What to produce: Copy out each line of the material in which the word "ceva" appears.

Provided records:
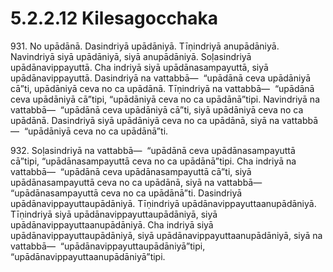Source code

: 

# 5.2.2.12 Kilesagocchaka





931\. No upādānā. Dasindriyā upādāniyā. Tīṇindriyā anupādāniyā. Navindriyā siyā upādāniyā, siyā anupādāniyā. Soḷasindriyā upādānavippayuttā. Cha indriyā siyā upādānasampayuttā, siyā upādānavippayuttā. Dasindriyā na vattabbā—  “upādānā ceva upādāniyā cā”ti, upādāniyā ceva no ca upādānā. Tīṇindriyā na vattabbā—  “upādānā ceva upādāniyā cā”tipi, “upādāniyā ceva no ca upādānā”tipi. Navindriyā na vattabbā—  “upādānā ceva upādāniyā cā”ti, siyā upādāniyā ceva no ca upādānā. Dasindriyā siyā upādāniyā ceva no ca upādānā, siyā na vattabbā—  “upādāniyā ceva no ca upādānā”ti.

932\. Soḷasindriyā na vattabbā—  “upādānā ceva upādānasampayuttā cā”tipi, “upādānasampayuttā ceva no ca upādānā”tipi. Cha indriyā na vattabbā—  “upādānā ceva upādānasampayuttā cā”ti, siyā upādānasampayuttā ceva no ca upādānā, siyā na vattabbā—  “upādānasampayuttā ceva no ca upādānā”ti. Dasindriyā upādānavippayuttaupādāniyā. Tīṇindriyā upādānavippayuttaanupādāniyā. Tīṇindriyā siyā upādānavippayuttaupādāniyā, siyā upādānavippayuttaanupādāniyā. Cha indriyā siyā upādānavippayuttaupādāniyā, siyā upādānavippayuttaanupādāniyā, siyā na vattabbā—  “upādānavippayuttaupādāniyā”tipi, “upādānavippayuttaanupādāniyā”tipi.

Your solution:
931\. No upādānā. Dasindriyā upādāniyā. Tīṇindriyā anupādāniyā. Navindriyā siyā upādāniyā, siyā anupādāniyā. Soḷasindriyā upādānavippayuttā. Cha indriyā siyā upādānasampayuttā, siyā upādānavippayuttā. Dasindriyā na vattabbā—  “upādānā ceva upādāniyā cā”ti, upādāniyā ceva no ca upādānā. Tīṇindriyā na vattabbā—  “upādānā ceva upādāniyā cā”tipi, “upādāniyā ceva no ca upādānā”tipi. Navindriyā na vattabbā—  “upādānā ceva upādāniyā cā”ti, siyā upādāniyā ceva no ca upādānā. Dasindriyā siyā upādāniyā ceva no ca upādānā, siyā na vattabbā—  “upādāniyā ceva no ca upādānā”ti.
932\. Soḷasindriyā na vattabbā—  “upādānā ceva upādānasampayuttā cā”tipi, “upādānasampayuttā ceva no ca upādānā”tipi. Cha indriyā na vattabbā—  “upādānā ceva upādānasampayuttā cā”ti, siyā upādānasampayuttā ceva no ca upādānā, siyā na vattabbā—  “upādānasampayuttā ceva no ca upādānā”ti. Dasindriyā upādānavippayuttaupādāniyā. Tīṇindriyā upādānavippayuttaanupādāniyā. Tīṇindriyā siyā upādānavippayuttaupādāniyā, siyā upādānavippayuttaanupādāniyā. Cha indriyā siyā upādānavippayuttaupādāniyā, siyā upādānavippayuttaanupādāniyā, siyā na vattabbā—  “upādānavippayuttaupādāniyā”tipi, “upādānavippayuttaanupādāniyā”tipi.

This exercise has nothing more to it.